[Data in this exercise Boundary: Start]

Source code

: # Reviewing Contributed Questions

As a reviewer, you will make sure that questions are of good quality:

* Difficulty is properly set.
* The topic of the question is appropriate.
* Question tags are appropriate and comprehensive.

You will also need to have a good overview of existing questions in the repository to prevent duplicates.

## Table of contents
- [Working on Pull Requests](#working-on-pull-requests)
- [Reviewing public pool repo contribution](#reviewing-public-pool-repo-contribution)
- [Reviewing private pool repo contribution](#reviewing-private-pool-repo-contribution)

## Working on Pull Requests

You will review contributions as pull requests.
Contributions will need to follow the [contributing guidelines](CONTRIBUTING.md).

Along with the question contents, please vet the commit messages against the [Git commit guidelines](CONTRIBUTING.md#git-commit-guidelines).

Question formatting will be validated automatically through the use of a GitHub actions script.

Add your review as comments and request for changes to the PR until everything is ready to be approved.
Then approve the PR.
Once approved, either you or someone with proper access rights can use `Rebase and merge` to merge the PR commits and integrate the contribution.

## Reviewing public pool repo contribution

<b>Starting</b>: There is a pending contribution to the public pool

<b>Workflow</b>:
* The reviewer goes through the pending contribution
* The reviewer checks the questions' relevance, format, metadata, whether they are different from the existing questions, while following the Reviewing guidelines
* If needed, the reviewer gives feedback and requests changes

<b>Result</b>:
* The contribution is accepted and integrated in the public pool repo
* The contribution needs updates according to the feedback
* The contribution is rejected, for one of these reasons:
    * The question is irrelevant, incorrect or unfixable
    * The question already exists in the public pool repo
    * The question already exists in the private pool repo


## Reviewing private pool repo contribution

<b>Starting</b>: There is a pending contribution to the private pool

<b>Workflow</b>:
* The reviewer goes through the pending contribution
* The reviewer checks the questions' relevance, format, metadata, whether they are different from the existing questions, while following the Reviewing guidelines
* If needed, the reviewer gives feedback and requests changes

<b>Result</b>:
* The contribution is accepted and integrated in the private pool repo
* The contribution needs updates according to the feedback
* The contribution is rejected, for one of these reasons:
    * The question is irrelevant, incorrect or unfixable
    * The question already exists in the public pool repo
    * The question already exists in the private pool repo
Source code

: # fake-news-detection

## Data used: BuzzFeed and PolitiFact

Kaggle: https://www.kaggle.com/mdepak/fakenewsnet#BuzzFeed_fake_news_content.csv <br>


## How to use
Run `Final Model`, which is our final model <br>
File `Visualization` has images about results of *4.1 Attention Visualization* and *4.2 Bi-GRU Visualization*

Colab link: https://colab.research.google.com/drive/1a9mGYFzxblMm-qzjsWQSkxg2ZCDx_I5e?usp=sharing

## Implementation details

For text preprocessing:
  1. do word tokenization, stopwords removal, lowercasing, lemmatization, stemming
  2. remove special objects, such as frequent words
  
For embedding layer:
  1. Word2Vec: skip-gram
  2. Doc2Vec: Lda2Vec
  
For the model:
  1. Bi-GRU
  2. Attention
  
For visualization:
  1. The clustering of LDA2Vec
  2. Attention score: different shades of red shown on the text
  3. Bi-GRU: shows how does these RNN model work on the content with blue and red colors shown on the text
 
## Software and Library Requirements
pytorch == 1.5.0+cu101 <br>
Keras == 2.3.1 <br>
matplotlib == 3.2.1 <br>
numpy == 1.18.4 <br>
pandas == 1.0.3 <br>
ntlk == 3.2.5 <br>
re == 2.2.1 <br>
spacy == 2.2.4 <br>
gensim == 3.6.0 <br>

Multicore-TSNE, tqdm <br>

[Data in this exercise Boundary: End]

* _Exercise prompt_
Please give each line above again, word for word.

* _Result of this exercise_
Source code

: # Reviewing Contributed Questions

As a reviewer, you will make sure that questions are of good quality:

* Difficulty is properly set.
* The topic of the question is appropriate.
* Question tags are appropriate and comprehensive.

You will also need to have a good overview of existing questions in the repository to prevent duplicates.

## Table of contents
- [Working on Pull Requests](#working-on-pull-requests)
- [Reviewing public pool repo contribution](#reviewing-public-pool-repo-contribution)
- [Reviewing private pool repo contribution](#reviewing-private-pool-repo-contribution)

## Working on Pull Requests

You will review contributions as pull requests.
Contributions will need to follow the [contributing guidelines](CONTRIBUTING.md).

Along with the question contents, please vet the commit messages against the [Git commit guidelines](CONTRIBUTING.md#git-commit-guidelines).

Question formatting will be validated automatically through the use of a GitHub actions script.

Add your review as comments and request for changes to the PR until everything is ready to be approved.
Then approve the PR.
Once approved, either you or someone with proper access rights can use `Rebase and merge` to merge the PR commits and integrate the contribution.

## Reviewing public pool repo contribution

<b>Starting</b>: There is a pending contribution to the public pool

<b>Workflow</b>:
* The reviewer goes through the pending contribution
* The reviewer checks the questions' relevance, format, metadata, whether they are different from the existing questions, while following the Reviewing guidelines
* If needed, the reviewer gives feedback and requests changes

<b>Result</b>:
* The contribution is accepted and integrated in the public pool repo
* The contribution needs updates according to the feedback
* The contribution is rejected, for one of these reasons:
    * The question is irrelevant, incorrect or unfixable
    * The question already exists in the public pool repo
    * The question already exists in the private pool repo


## Reviewing private pool repo contribution

<b>Starting</b>: There is a pending contribution to the private pool

<b>Workflow</b>:
* The reviewer goes through the pending contribution
* The reviewer checks the questions' relevance, format, metadata, whether they are different from the existing questions, while following the Reviewing guidelines
* If needed, the reviewer gives feedback and requests changes

<b>Result</b>:
* The contribution is accepted and integrated in the private pool repo
* The contribution needs updates according to the feedback
* The contribution is rejected, for one of these reasons:
    * The question is irrelevant, incorrect or unfixable
    * The question already exists in the public pool repo
    * The question already exists in the private pool repo
Source code

: # fake-news-detection

## Data used: BuzzFeed and PolitiFact

Kaggle: https://www.kaggle.com/mdepak/fakenewsnet#BuzzFeed_fake_news_content.csv <br>


## How to use
Run `Final Model`, which is our final model <br>
File `Visualization` has images about results of *4.1 Attention Visualization* and *4.2 Bi-GRU Visualization*

Colab link: https://colab.research.google.com/drive/1a9mGYFzxblMm-qzjsWQSkxg2ZCDx_I5e?usp=sharing

## Implementation details

For text preprocessing:
  1. do word tokenization, stopwords removal, lowercasing, lemmatization, stemming
  2. remove special objects, such as frequent words
  
For embedding layer:
  1. Word2Vec: skip-gram
  2. Doc2Vec: Lda2Vec
  
For the model:
  1. Bi-GRU
  2. Attention
  
For visualization:
  1. The clustering of LDA2Vec
  2. Attention score: different shades of red shown on the text
  3. Bi-GRU: shows how does these RNN model work on the content with blue and red colors shown on the text
 
## Software and Library Requirements
pytorch == 1.5.0+cu101 <br>
Keras == 2.3.1 <br>
matplotlib == 3.2.1 <br>
numpy == 1.18.4 <br>
pandas == 1.0.3 <br>
ntlk == 3.2.5 <br>
re == 2.2.1 <br>
spacy == 2.2.4 <br>
gensim == 3.6.0 <br>

Multicore-TSNE, tqdm <br>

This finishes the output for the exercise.